# Off leash



## 1970Nova (Jul 14, 2013)

It's a 2 thread day for me 

Nova is a good boy, I have a 30 ft leash to give him space, and he's no more than 5-10ft away on a loose leash. On our walks he is too distracted. Any little bird chirp and he's looking around ears perked up. I want him to walk off leash so bad I'm tempted to let him loose but I don't because I know he'll take off. He sees other animals and wants to go play but doesn't pull on the leash unless he's overly excited.

How do I teach my dog to walk off leash and stay by me at all times?
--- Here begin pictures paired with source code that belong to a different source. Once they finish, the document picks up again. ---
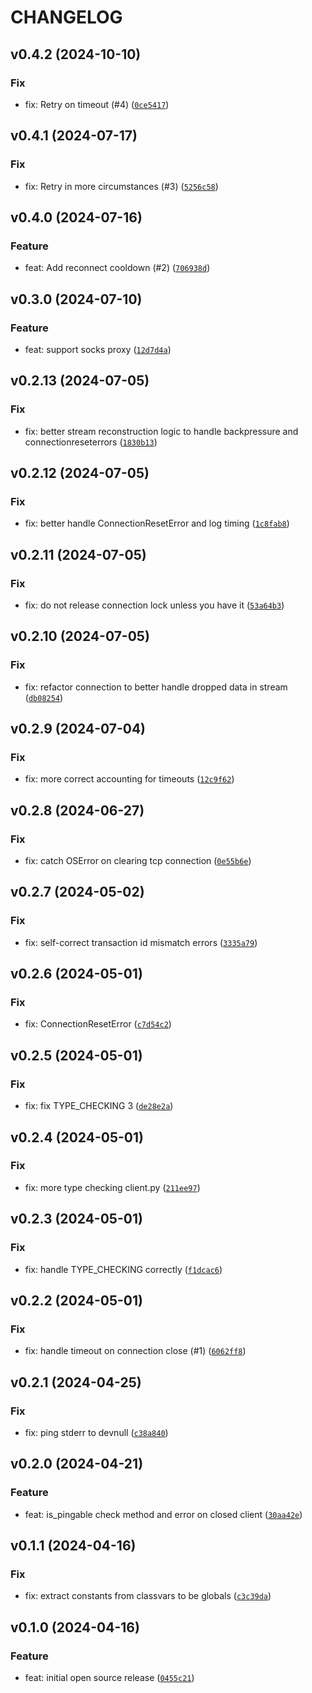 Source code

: # CHANGELOG



## v0.4.2 (2024-10-10)

### Fix

* fix: Retry on timeout (#4) ([`0ce5417`](https://github.com/tutorintelligence/tcp-modbus-aio/commit/0ce5417e3fe1dfaeff35a490ee16dd060417e61e))


## v0.4.1 (2024-07-17)

### Fix

* fix: Retry in more circumstances (#3) ([`5256c58`](https://github.com/tutorintelligence/tcp-modbus-aio/commit/5256c58b19732c0b85f50ef12c07d52d6f8dc86a))


## v0.4.0 (2024-07-16)

### Feature

* feat: Add reconnect cooldown (#2) ([`706938d`](https://github.com/tutorintelligence/tcp-modbus-aio/commit/706938d7918a1a11f02250efa80ae2130fb4e3f5))


## v0.3.0 (2024-07-10)

### Feature

* feat: support socks proxy ([`12d7d4a`](https://github.com/tutorintelligence/tcp-modbus-aio/commit/12d7d4a09041d059cc8124f2ae9ea3dae67aa46f))


## v0.2.13 (2024-07-05)

### Fix

* fix: better stream reconstruction logic to handle backpressure and connectionreseterrors ([`1830b13`](https://github.com/tutorintelligence/tcp-modbus-aio/commit/1830b13ca5ebe5dfdfde4a7d840730ea8ae6c166))


## v0.2.12 (2024-07-05)

### Fix

* fix: better handle ConnectionResetError and log timing ([`1c8fab8`](https://github.com/tutorintelligence/tcp-modbus-aio/commit/1c8fab8087aac3c10252a261c47199e7d6cc4e5f))


## v0.2.11 (2024-07-05)

### Fix

* fix: do not release connection lock unless you have it ([`53a64b3`](https://github.com/tutorintelligence/tcp-modbus-aio/commit/53a64b38a4accd917424181dc5a584b83f88100d))


## v0.2.10 (2024-07-05)

### Fix

* fix: refactor connection to better handle dropped data in stream ([`db08254`](https://github.com/tutorintelligence/tcp-modbus-aio/commit/db0825429192317678aa72b02f41262bb87e0600))


## v0.2.9 (2024-07-04)

### Fix

* fix: more correct accounting for timeouts ([`12c9f62`](https://github.com/tutorintelligence/tcp-modbus-aio/commit/12c9f62efc9c07daf4fe21a5515e0c69cb7e6cc7))


## v0.2.8 (2024-06-27)

### Fix

* fix: catch OSError on clearing tcp connection ([`0e55b6e`](https://github.com/tutorintelligence/tcp-modbus-aio/commit/0e55b6eea275f77c31fc784a785dca48241d6a03))


## v0.2.7 (2024-05-02)

### Fix

* fix: self-correct transaction id mismatch errors ([`3335a79`](https://github.com/tutorintelligence/tcp-modbus-aio/commit/3335a79933579e600b0ae56ecd94ac5998295ead))


## v0.2.6 (2024-05-01)

### Fix

* fix: ConnectionResetError ([`c7d54c2`](https://github.com/tutorintelligence/tcp-modbus-aio/commit/c7d54c2590f363527ac2d5e969be4c5bec68841f))


## v0.2.5 (2024-05-01)

### Fix

* fix: fix TYPE_CHECKING 3 ([`de28e2a`](https://github.com/tutorintelligence/tcp-modbus-aio/commit/de28e2a7c88bff9498a16ef77e2796f72a24b57a))


## v0.2.4 (2024-05-01)

### Fix

* fix: more type checking client.py ([`211ee97`](https://github.com/tutorintelligence/tcp-modbus-aio/commit/211ee979fa235215818ed68418e8879a7398551a))


## v0.2.3 (2024-05-01)

### Fix

* fix: handle TYPE_CHECKING correctly ([`f1dcac6`](https://github.com/tutorintelligence/tcp-modbus-aio/commit/f1dcac6ab52b25441f651becf8e20006fe6ffd20))


## v0.2.2 (2024-05-01)

### Fix

* fix: handle timeout on connection close (#1) ([`6062ff8`](https://github.com/tutorintelligence/tcp-modbus-aio/commit/6062ff84dd4c6ce69d91603f2869ec86560d49ee))


## v0.2.1 (2024-04-25)

### Fix

* fix: ping stderr to devnull ([`c38a840`](https://github.com/tutorintelligence/tcp-modbus-aio/commit/c38a840539db714ac27e293eacf153d573e4bf2f))


## v0.2.0 (2024-04-21)

### Feature

* feat: is_pingable check method and error on closed client ([`30aa42e`](https://github.com/tutorintelligence/tcp-modbus-aio/commit/30aa42e47ef7d2e0b1f3cea0a77dc464d389e0f3))


## v0.1.1 (2024-04-16)

### Fix

* fix: extract constants from classvars to be globals ([`c3c39da`](https://github.com/tutorintelligence/tcp-modbus-aio/commit/c3c39da0eedf1d84fbc8cad9d71147c01fd094c9))


## v0.1.0 (2024-04-16)

### Feature

* feat: initial open source release ([`0455c21`](https://github.com/tutorintelligence/tcp-modbus-aio/commit/0455c2111e76a60503f5ea140d2d5ed1d684bc80))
Does he need more obedience training or can it be taught in spite of it?

Thanks in advance


----------



## Lucy Dog (Aug 10, 2008)

Are you talking about off leash around the streets or off leash hiking type walking?

Go to an area where you know there are no other people or dogs like the middle of the woods and just give it a shot. Drop the leash and walk.

Chances are if he's that distracted by the things around him that he's not ready to be off leash and fully trusted. How old is he? How reliable is his recall?


----------



## 1970Nova (Jul 14, 2013)

Sorry I meant when we go on our daily walks for him not run off.


----------



## doggiedad (Dec 2, 2007)

you need a solid recall before attempting off leash. teach your
dog to heel on or off leash. start training without distractions.
train indoors and outside. slowly add in distractions. be
consistent with your training. train often. i like training often
but in short sessions. i taught my dog to heel on either side
with or without leash. when i want him to switch sides i
say "other side".


----------



## Lucy Dog (Aug 10, 2008)

Are you in the middle of the country where no one cares? If you're in areas where other people are walking their dogs too, it's poor etiquette to not have your dog on leash. Kind of like not picking up after your dog poops. I can't stand when people walk their dogs without leashes in my area. I don't know if your dog is friendly or not. A leash just shows other people the dog is under control. 

Does your city or town have leash laws?


----------



## BellaLuna (Jan 27, 2013)

While I can leave Bella off leash because her recall is great, I rarely do it because of all the unknowns it's just safer for her to be on lead. The only reason I taught her to be off leash is heaven forbid she ever got loose whether it be my kids left the door open or she just got away from me for some reason, I didn't want to play a game of catch me if you can with her. I have been there and done that with another dog and it was no fun at all  

My primary reason for not letting her off lead is because we have alot of dogs that get loose or roam and I fear that they might attack her and I would like to prevent that at all cost, just not worth it.. but good to have her know in an emergency to stay with me at all times.. 

Sent from Petguide.com Free App


----------



## marbury (Apr 3, 2012)

Once you have trained as others have suggested and have progressed past being comfortable dropping the leash, some dogs respond to having a tab on their collar. It won't drag but the weight and feel of it can be enough to keep some dogs behaved as if on-leash.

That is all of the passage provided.